3. The last thing we'll need to do is update your DNS records. You'll need to delete the A record created in step 3 and then create a CNAME record for your FQDN pointing to $FQDN.$region.linodeobjects.com, replacing $FQDN with the FQDN you chose above and $region with the region your bucket is in. For example, if your bucket is located in our Newark data center, this would be $FQDN.us-east-1.linodeobjects.com. Note: If you're hosting a static site on your bucket, you'll want to use $FQDN.website-$region.linodeobjects.com for your CNAME record.

Once the CNAME record has propagated, you should be able to navigate to https://$FQDN in your browser and see a valid HTTPS connection has been established. Once that's been confirmed, you can delete the Linode you created to generate the SSL certificate if no longer needed.

Thanks for the help. I made it through this and got this error (after saving the cert details) in the object storage ssl settings …

"Certificate is not valid for the bucket name. Verify the bucket name is covered by the SANs and/or CN."
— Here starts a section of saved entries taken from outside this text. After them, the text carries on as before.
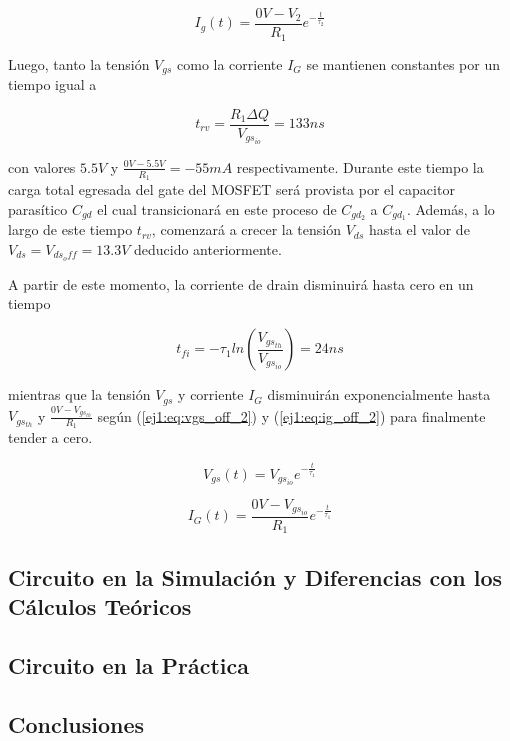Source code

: \begin{equation}
I_{g}(t) = \frac{0V-V_2}{R_1} e^{-\frac{t}{\tau_2}}
\label{ej1:eq:ig_off_1}
\end{equation}

Luego, tanto la tensión $V_{gs}$ como la corriente $I_G$ se mantienen constantes por un tiempo igual a 

\begin{equation}
t_{rv} = \frac{R_1 \Delta Q}{V_{gs_{io}}} = 133ns
\label{ej1:eq:trv}
\end{equation}

con valores $5.5V$ y $\frac{0V-5.5V}{R_1} = -55mA$ respectivamente. Durante este tiempo la carga total egresada del gate del MOSFET será provista por el capacitor parasítico $C_{gd}$ el cual transicionará en este proceso de $C_{gd_2}$ a $C_{gd_1}$. Además, a lo largo de este tiempo $t_{rv}$, comenzará a crecer la tensión $V_{ds}$ hasta el valor de $V_{ds} = V_{ds_off} = 13.3V$ deducido anteriormente.

A partir de este momento, la corriente de drain disminuirá hasta cero en un tiempo

\begin{equation}
t_{fi} = -\tau_1 ln\left( \frac{V_{gs_{th}}}{V_{gs_{io}}} \right) = 24ns
\label{ej1:eq:tfi}
\end{equation}

mientras que la tensión $V_{gs}$ y corriente $I_G$ disminuirán exponencialmente hasta $V_{gs_{th}}$ y $\frac{0V-V_{gs_{th}}}{R_1}$ según (\ref{ej1:eq:vgs_off_2}) y (\ref{ej1:eq:ig_off_2}) para finalmente tender a cero.

\begin{equation}
V_{gs}(t) = V_{gs_{io}} e^{-\frac{t}{\tau_1}}
\label{ej1:eq:vgs_off_2}
\end{equation}

\begin{equation}
I_{G}(t) = \frac{0V-V_{gs_{io}}}{R_1} e^{-\frac{t}{\tau_1}}
\label{ej1:eq:ig_off_2}
\end{equation}

\subsection{Circuito en la Simulación y Diferencias con los Cálculos Teóricos}



\subsection{Circuito en la Práctica}

\subsection{Conclusiones}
I don't understand this part of the help page .. "This certificate must share a common name, SAN, or wildcard SAN which is capable of matching the FQDN of the bucket that will be created in a later step."'

I've verified that my bucket name is the same as the domain for the cert, but haven't done anything related to wildcards or SAN.

Can someone please explain this and what's required to get the FQDN or wildcards to work?

Thanks!

@rl0nergan
I think there is a typo in your point no 2. to copy the private key.
Shouldn't it be sudo cat /etc/letsencrypt/live/$FQDN/privkey.pem instead?

To make this process easier, I wrote a tool that automatically requests a Let's Encrypt certificate and configures a bucket using the Linode API: https://github.com/dcoles/acme-linode-objectstorage

Note: Let's Encrypt certificates are only valid for 90 days and you will need to renew them regularly.

@dcoles, there is no instruction how to install your tool, and what does this mean
The bucket name and DNS name must be identical.